> Directions for this task: Return the data below exactly, but only from the line containing "However this approach" through the line containing "As shown in", with both of those lines included.
------------------------------------------------------------
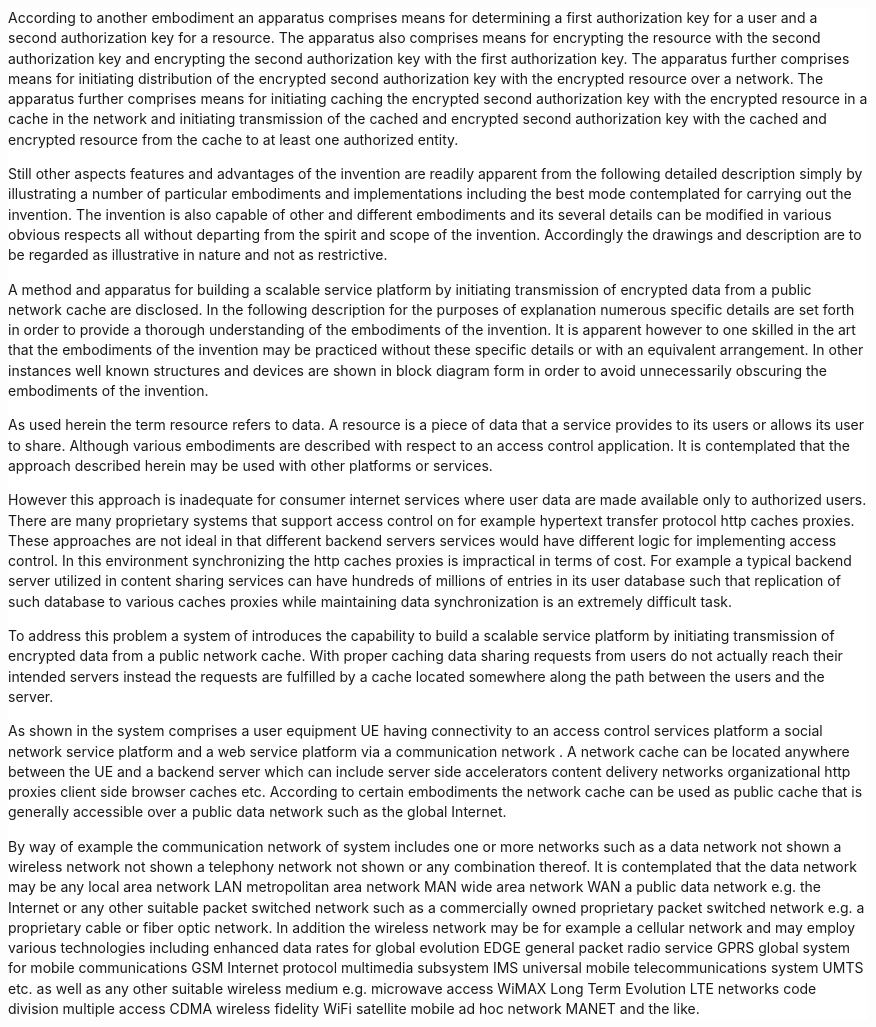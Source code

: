 According to another embodiment an apparatus comprises means for determining a first authorization key for a user and a second authorization key for a resource. The apparatus also comprises means for encrypting the resource with the second authorization key and encrypting the second authorization key with the first authorization key. The apparatus further comprises means for initiating distribution of the encrypted second authorization key with the encrypted resource over a network. The apparatus further comprises means for initiating caching the encrypted second authorization key with the encrypted resource in a cache in the network and initiating transmission of the cached and encrypted second authorization key with the cached and encrypted resource from the cache to at least one authorized entity.

Still other aspects features and advantages of the invention are readily apparent from the following detailed description simply by illustrating a number of particular embodiments and implementations including the best mode contemplated for carrying out the invention. The invention is also capable of other and different embodiments and its several details can be modified in various obvious respects all without departing from the spirit and scope of the invention. Accordingly the drawings and description are to be regarded as illustrative in nature and not as restrictive.

A method and apparatus for building a scalable service platform by initiating transmission of encrypted data from a public network cache are disclosed. In the following description for the purposes of explanation numerous specific details are set forth in order to provide a thorough understanding of the embodiments of the invention. It is apparent however to one skilled in the art that the embodiments of the invention may be practiced without these specific details or with an equivalent arrangement. In other instances well known structures and devices are shown in block diagram form in order to avoid unnecessarily obscuring the embodiments of the invention.

As used herein the term resource refers to data. A resource is a piece of data that a service provides to its users or allows its user to share. Although various embodiments are described with respect to an access control application. It is contemplated that the approach described herein may be used with other platforms or services.

However this approach is inadequate for consumer internet services where user data are made available only to authorized users. There are many proprietary systems that support access control on for example hypertext transfer protocol http caches proxies. These approaches are not ideal in that different backend servers services would have different logic for implementing access control. In this environment synchronizing the http caches proxies is impractical in terms of cost. For example a typical backend server utilized in content sharing services can have hundreds of millions of entries in its user database such that replication of such database to various caches proxies while maintaining data synchronization is an extremely difficult task.

To address this problem a system of introduces the capability to build a scalable service platform by initiating transmission of encrypted data from a public network cache. With proper caching data sharing requests from users do not actually reach their intended servers instead the requests are fulfilled by a cache located somewhere along the path between the users and the server.

As shown in the system comprises a user equipment UE having connectivity to an access control services platform a social network service platform and a web service platform via a communication network . A network cache can be located anywhere between the UE and a backend server which can include server side accelerators content delivery networks organizational http proxies client side browser caches etc. According to certain embodiments the network cache can be used as public cache that is generally accessible over a public data network such as the global Internet.

By way of example the communication network of system includes one or more networks such as a data network not shown a wireless network not shown a telephony network not shown or any combination thereof. It is contemplated that the data network may be any local area network LAN metropolitan area network MAN wide area network WAN a public data network e.g. the Internet or any other suitable packet switched network such as a commercially owned proprietary packet switched network e.g. a proprietary cable or fiber optic network. In addition the wireless network may be for example a cellular network and may employ various technologies including enhanced data rates for global evolution EDGE general packet radio service GPRS global system for mobile communications GSM Internet protocol multimedia subsystem IMS universal mobile telecommunications system UMTS etc. as well as any other suitable wireless medium e.g. microwave access WiMAX Long Term Evolution LTE networks code division multiple access CDMA wireless fidelity WiFi satellite mobile ad hoc network MANET and the like.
------------------------------------------------------------
> Solution for this problem:
However this approach is inadequate for consumer internet services where user data are made available only to authorized users. There are many proprietary systems that support access control on for example hypertext transfer protocol http caches proxies. These approaches are not ideal in that different backend servers services would have different logic for implementing access control. In this environment synchronizing the http caches proxies is impractical in terms of cost. For example a typical backend server utilized in content sharing services can have hundreds of millions of entries in its user database such that replication of such database to various caches proxies while maintaining data synchronization is an extremely difficult task.

To address this problem a system of introduces the capability to build a scalable service platform by initiating transmission of encrypted data from a public network cache. With proper caching data sharing requests from users do not actually reach their intended servers instead the requests are fulfilled by a cache located somewhere along the path between the users and the server.

As shown in the system comprises a user equipment UE having connectivity to an access control services platform a social network service platform and a web service platform via a communication network . A network cache can be located anywhere between the UE and a backend server which can include server side accelerators content delivery networks organizational http proxies client side browser caches etc. According to certain embodiments the network cache can be used as public cache that is generally accessible over a public data network such as the global Internet.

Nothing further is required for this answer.